Identification and Functional Characterization of a Cold-Related Protein, BcHHP5, in Pak-Choi (Brassica rapa ssp. chinensis)

Abstract

In plants, heptahelical proteins (HHPs) have been shown to respond to a variety of abiotic stresses, including cold stress. Up to the present, the regulation mechanism of HHP5 under low temperature stress remains unclear. In this study, BcHHP5 was isolated from Pak-choi (Brassica rapa ssp. chinensis cv. Suzhouqing). Sequence analysis and phylogenetic analysis indicated that BcHHP5 in Pak-choi is similar to AtHHP5 in Arabidopsis thaliana. Structure analysis showed that the structure of the BcHHP5 protein is relatively stable and highly conservative. Subcellular localization indicated that BcHHP5 was localized on the cell membrane and nuclear membrane. Furthermore, real-time quantitative polymerase chain reaction (RT-qPCR) analysis showed that BcHHP5 was induced to express by cold and other abiotic stresses. In Pak-choi, BcHHP5-silenced assay, inhibiting the action of endogenous BcHHP5, indicated that BcHHP5-silenced might have a negative effect on cold tolerance, which was further confirmed. All of these results indicate that BcHHP5 might play a role in abiotic response. This work can serve as a reference for the functional analysis of other cold-related proteins from Pak-choi in the future.

Keywords: Pak-Choi (Brassica rapa ssp. chinensis); cold-related; heptahelical protein 5; virus-induced gene silencing.

Figure 1

Multiple sequence alignments corresponding to the encoded amino acid sequences on the 11 heptahelical protein (HHP) genes. (A) In this study, HHPs in Pak-choi (BcHHPs) were isolated and other crop proteins were also selected from GenBank; (B) BcHHP5 and Arabidopsis thaliana heptahelical proteins (AtHHP5) were isolated in the study and selected from GenBank.
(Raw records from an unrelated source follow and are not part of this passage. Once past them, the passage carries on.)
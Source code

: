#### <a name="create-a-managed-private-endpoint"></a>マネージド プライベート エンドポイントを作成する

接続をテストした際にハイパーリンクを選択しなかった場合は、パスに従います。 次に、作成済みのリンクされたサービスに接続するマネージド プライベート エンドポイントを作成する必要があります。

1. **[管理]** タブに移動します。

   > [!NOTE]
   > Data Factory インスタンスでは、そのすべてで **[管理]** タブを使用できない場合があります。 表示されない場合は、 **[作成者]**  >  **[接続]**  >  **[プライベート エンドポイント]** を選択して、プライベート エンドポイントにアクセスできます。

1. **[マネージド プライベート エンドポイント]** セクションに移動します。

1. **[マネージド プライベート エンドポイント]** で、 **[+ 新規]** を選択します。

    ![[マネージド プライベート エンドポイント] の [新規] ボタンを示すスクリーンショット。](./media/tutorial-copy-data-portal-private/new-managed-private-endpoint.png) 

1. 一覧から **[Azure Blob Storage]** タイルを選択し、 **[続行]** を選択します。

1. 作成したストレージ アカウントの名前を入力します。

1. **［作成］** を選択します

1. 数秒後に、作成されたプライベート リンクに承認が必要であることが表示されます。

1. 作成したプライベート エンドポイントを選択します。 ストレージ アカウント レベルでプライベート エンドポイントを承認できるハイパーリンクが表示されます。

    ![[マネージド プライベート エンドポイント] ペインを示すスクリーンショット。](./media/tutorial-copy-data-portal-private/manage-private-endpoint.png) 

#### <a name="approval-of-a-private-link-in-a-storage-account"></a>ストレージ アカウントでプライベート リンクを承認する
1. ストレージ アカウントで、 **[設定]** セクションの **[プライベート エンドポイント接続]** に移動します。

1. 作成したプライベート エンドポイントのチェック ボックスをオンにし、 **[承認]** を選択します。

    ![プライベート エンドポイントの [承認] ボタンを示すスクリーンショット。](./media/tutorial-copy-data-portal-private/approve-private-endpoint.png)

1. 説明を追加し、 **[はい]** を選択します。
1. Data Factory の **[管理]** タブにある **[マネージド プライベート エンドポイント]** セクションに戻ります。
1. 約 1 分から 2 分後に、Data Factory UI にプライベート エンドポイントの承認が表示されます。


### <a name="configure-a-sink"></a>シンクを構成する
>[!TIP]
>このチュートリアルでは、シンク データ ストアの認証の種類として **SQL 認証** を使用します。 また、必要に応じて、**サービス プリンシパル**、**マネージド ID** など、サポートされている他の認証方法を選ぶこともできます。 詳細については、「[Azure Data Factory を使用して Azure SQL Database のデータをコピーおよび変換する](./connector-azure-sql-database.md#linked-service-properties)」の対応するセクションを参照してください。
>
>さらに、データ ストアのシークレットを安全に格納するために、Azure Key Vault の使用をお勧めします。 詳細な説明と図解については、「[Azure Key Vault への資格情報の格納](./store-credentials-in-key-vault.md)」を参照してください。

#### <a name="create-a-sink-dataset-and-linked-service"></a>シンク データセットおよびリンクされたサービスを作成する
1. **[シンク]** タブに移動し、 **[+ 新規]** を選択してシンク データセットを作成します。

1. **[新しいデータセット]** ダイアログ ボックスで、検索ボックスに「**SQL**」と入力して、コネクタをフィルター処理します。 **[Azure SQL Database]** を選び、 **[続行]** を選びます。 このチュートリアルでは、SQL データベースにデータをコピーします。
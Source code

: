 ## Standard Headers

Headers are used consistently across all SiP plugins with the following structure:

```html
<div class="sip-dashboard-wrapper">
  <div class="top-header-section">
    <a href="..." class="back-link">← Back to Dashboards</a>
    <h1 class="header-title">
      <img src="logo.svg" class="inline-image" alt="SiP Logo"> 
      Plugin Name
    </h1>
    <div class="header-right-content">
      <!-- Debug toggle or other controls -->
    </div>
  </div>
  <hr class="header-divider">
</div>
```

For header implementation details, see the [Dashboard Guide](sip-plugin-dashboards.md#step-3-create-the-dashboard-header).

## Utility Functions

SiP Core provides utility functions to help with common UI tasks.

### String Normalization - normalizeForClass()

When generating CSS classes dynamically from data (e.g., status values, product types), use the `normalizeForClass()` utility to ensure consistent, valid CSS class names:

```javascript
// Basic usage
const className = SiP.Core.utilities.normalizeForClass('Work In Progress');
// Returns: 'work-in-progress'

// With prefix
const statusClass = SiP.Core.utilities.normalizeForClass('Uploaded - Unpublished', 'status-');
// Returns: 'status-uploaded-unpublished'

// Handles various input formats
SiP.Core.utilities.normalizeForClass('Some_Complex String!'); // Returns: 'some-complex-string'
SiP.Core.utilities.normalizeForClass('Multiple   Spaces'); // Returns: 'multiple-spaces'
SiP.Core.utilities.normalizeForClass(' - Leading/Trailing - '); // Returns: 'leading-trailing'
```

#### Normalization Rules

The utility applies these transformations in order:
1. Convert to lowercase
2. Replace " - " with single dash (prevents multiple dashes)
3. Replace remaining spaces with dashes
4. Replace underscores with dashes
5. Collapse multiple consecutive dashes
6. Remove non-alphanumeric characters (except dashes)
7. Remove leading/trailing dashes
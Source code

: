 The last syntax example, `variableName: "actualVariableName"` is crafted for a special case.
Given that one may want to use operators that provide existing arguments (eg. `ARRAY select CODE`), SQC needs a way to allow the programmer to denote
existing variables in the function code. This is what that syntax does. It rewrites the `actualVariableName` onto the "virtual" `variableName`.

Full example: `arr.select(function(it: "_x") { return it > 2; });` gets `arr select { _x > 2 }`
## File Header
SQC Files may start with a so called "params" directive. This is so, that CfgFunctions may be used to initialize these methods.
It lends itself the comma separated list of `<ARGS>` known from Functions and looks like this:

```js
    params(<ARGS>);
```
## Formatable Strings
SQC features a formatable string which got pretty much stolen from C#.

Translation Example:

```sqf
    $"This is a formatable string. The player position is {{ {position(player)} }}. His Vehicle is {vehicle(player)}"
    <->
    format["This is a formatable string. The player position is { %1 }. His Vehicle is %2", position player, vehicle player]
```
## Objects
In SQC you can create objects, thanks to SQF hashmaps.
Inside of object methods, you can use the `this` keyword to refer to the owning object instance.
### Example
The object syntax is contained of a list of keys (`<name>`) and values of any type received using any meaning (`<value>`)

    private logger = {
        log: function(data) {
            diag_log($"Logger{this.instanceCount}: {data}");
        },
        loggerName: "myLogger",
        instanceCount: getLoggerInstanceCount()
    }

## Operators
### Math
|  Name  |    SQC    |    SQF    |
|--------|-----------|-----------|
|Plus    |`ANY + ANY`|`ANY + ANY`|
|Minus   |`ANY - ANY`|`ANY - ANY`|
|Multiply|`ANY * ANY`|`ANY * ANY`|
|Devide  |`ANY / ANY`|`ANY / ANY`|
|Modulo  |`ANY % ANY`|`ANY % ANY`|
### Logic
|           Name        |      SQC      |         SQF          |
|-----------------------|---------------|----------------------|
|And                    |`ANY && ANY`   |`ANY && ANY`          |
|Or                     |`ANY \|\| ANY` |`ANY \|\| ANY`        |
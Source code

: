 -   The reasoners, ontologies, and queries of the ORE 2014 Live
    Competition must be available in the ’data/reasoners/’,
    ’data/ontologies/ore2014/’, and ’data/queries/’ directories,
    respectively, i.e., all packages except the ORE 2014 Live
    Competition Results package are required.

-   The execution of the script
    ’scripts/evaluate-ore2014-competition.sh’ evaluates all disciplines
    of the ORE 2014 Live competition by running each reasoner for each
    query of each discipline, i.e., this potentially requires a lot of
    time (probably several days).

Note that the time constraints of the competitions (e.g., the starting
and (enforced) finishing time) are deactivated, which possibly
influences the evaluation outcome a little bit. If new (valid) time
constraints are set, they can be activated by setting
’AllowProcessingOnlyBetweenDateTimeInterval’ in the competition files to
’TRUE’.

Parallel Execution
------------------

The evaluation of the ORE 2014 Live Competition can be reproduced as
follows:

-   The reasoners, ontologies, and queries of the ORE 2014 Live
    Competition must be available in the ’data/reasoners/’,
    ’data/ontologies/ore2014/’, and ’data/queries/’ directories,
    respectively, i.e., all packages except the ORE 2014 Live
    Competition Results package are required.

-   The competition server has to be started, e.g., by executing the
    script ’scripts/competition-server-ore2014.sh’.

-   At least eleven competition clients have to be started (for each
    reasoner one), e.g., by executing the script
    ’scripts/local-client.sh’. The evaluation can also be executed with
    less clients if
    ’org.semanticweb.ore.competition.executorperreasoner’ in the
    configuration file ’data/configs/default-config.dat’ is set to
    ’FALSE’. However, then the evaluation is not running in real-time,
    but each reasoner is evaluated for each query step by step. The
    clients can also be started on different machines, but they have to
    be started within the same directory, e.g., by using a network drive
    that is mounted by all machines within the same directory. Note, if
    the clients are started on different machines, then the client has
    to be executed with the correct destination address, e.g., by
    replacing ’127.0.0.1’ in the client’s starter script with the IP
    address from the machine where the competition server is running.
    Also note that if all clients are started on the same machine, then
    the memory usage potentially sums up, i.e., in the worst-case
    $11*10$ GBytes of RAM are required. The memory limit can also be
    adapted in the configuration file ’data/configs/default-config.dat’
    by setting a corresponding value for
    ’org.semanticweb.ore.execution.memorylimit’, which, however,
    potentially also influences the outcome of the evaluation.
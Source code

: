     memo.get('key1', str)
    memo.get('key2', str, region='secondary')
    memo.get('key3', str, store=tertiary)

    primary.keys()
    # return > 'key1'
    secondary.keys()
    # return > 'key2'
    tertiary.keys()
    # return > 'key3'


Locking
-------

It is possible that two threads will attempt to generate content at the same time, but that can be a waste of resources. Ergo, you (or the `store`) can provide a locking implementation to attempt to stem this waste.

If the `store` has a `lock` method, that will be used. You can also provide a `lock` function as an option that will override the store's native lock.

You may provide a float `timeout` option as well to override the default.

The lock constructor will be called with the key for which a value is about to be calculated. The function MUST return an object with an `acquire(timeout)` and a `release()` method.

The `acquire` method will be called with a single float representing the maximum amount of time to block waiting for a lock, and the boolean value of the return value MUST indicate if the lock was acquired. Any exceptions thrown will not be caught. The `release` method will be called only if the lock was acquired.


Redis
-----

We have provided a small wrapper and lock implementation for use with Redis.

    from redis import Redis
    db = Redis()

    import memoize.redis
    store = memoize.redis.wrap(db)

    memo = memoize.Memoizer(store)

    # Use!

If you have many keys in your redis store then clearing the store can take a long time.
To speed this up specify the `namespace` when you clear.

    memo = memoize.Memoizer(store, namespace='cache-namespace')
Less conservative, highly conservative, and perfectly matched residues are represented by green boxes, pink boxes, and black boxes, respectively.

Figure 2

Conserved motifs in HHP. (A) Phylogenetic tree, conserved motifs, and their distribution in each HHP gene and the corresponding combined P-values; (B) the amino acid sequence of each motif. The font size means the frequency of the corresponding amino acid.

Figure 3

Secondary structural analysis of the BcHHP5 Protein. (A) Comparison of the secondary structures of BcHHP5 protein; (B) helix, turn, strand, and coil were represented with blue, red, green, and purple lines, respectively.

Figure 4

3D structural analysis of BcHHP5 Protein. (A) The predicted 3D structure of BcHHP5 protein; (B) local quality estimate of BcHHP5 protein; (C) global quality estimate of BcHHP5 protein; (D) a comparison of non-redundant sets with the Protein Data Bank (PDB) structural model.

Figure 5

Related information of the BcHHP5 protein. (A) Transmembrane domain of the BcHHP5 protein; (B) signal peptide of BcHHP5 protein; (C) hydrophilicity of the BcHHP5 protein; and (D) subcellular localization prediction analysis of the BcHHP5 protein.

Figure 6

Localization analysis of the BcHHP5 protein. (A) Schematic representation of the construction of 35S: GFP and 35S: BcHHP5-GFP; (B) schematic representation of the transient expression of 35S: GFP and 35S: BcHHP5-GFP fusion proteins in tobacco leaves (20 μm scale).

Figure 7

The expression patterns of BcHHP5 in Pak-choi under abiotic stress were analyzed by RT-qPCR. (A) Cold treatment, BcHHP5 expression; (B) salt treatment, BcHHP5 expression; (C) ABA treatment, BcHHP5 expression; (D) salicylic acid (SA) treatment, BcHHP5 expression. *: 0.01 < P < 0.05, **: P < 0.01.

Figure 8

BcHHP5 silencing in Pak-choi. (A) The Pak-choi leaf phenotype (2.5 cm scale) after BcHHP5-silencing test; (B) relative expression of BcHHP5; (C) ion leakage of Pak-choi leaves; (D) relative expression of BcPDS; (E) ion leakage of Pak-choi leaves.